L’année 1970 s’achève par un voyage en Nouvelle-Calédonie : l’ex-femme d’Henri Huet s’y est installée avec les enfants. Cela fait plus de trois ans qu’il ne les a vus ; il est si heureux de les retrouver. À peine revenu au Vietnam, il est à nouveau happé par l’actualité, l’invasion du Laos que préparent, depuis quelques mois, Sud-Vietnamiens et Américains. Les journalistes se groupent à la frontière, à Khe Sanh. Le temps est pluvieux, l’attente pénible. Henri Huet fait parvenir à Saïgon ce qui seront ses dernières pellicules. Pour la première fois depuis le début de la guerre, les Américains refusent d’embarquer des civils dans les hélicoptères. Les Sud-Vietnamiens suivent aussi cette règle, mais, le 9 février, l’officier qui commande la force sud-vietnamienne d’intervention au Laos convie des journalistes à l’accompagner dans son inspection du front. Les quatre photographes qui montent dans l’hélicoptère “Huey” sont Larry Burrows, Kent Potter, Henri Huet et Keisaburo Shimamoto. Peu avant midi, les hélicoptères décollent et se dirigent vers le Sud. La théorie la plus communément admise est que l’hélicoptère de presse s’est égaré sur le terrain montagneux de la piste Hô Chi Minh.
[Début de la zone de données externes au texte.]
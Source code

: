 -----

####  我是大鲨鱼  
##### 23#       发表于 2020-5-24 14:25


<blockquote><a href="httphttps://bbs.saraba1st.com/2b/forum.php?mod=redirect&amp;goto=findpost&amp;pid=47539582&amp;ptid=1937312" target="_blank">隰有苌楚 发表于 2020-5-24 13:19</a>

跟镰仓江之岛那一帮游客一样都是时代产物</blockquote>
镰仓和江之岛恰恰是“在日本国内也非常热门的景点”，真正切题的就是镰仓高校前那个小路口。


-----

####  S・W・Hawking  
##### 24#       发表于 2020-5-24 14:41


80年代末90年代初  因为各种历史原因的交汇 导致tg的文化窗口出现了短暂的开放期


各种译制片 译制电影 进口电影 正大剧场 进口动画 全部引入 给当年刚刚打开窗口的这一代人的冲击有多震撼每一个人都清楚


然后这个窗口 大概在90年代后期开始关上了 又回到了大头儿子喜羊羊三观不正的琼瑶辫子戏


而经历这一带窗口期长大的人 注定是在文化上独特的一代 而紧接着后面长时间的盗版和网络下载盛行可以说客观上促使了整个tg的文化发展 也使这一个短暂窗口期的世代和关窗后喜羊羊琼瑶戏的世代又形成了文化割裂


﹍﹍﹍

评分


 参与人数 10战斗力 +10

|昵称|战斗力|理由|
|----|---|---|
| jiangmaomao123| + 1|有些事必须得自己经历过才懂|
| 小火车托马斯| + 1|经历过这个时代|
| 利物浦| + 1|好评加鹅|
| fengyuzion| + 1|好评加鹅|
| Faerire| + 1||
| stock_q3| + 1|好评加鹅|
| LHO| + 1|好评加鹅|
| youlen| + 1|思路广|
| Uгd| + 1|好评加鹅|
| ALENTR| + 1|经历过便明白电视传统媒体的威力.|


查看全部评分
Le site du crash du 10 février 1971 sera localisé presque trente ans plus tard et répertorié sous le numéro 2062. Une équipe de recherche américaine se rend sur place, accompagnée par Horst Faas et Richard Pyle fidèles à leur amitié. Du flanc de la montagne, on déterre de la pellicule 35 mm, des optiques de Nikon, des fragments de montres, des boucles de ceinture, une médaille de baptême… et le boîtier d’un Leica. Des restes retrouvés sur le site du crash ont été scellés dans le mur du Mémorial des journalistes du musée de la presse, le Newseum, à Washington, en avril 2008.

« Je crois au destin. Au cœur d’une bataille, je pense : Je ne suis pas un soldat, je ne peux être touché. Le jour où l’on cesse de penser comme cela, il faut cesser de travailler. »

Henri Huet (Interview, Montreal Star, 27 avril 1967)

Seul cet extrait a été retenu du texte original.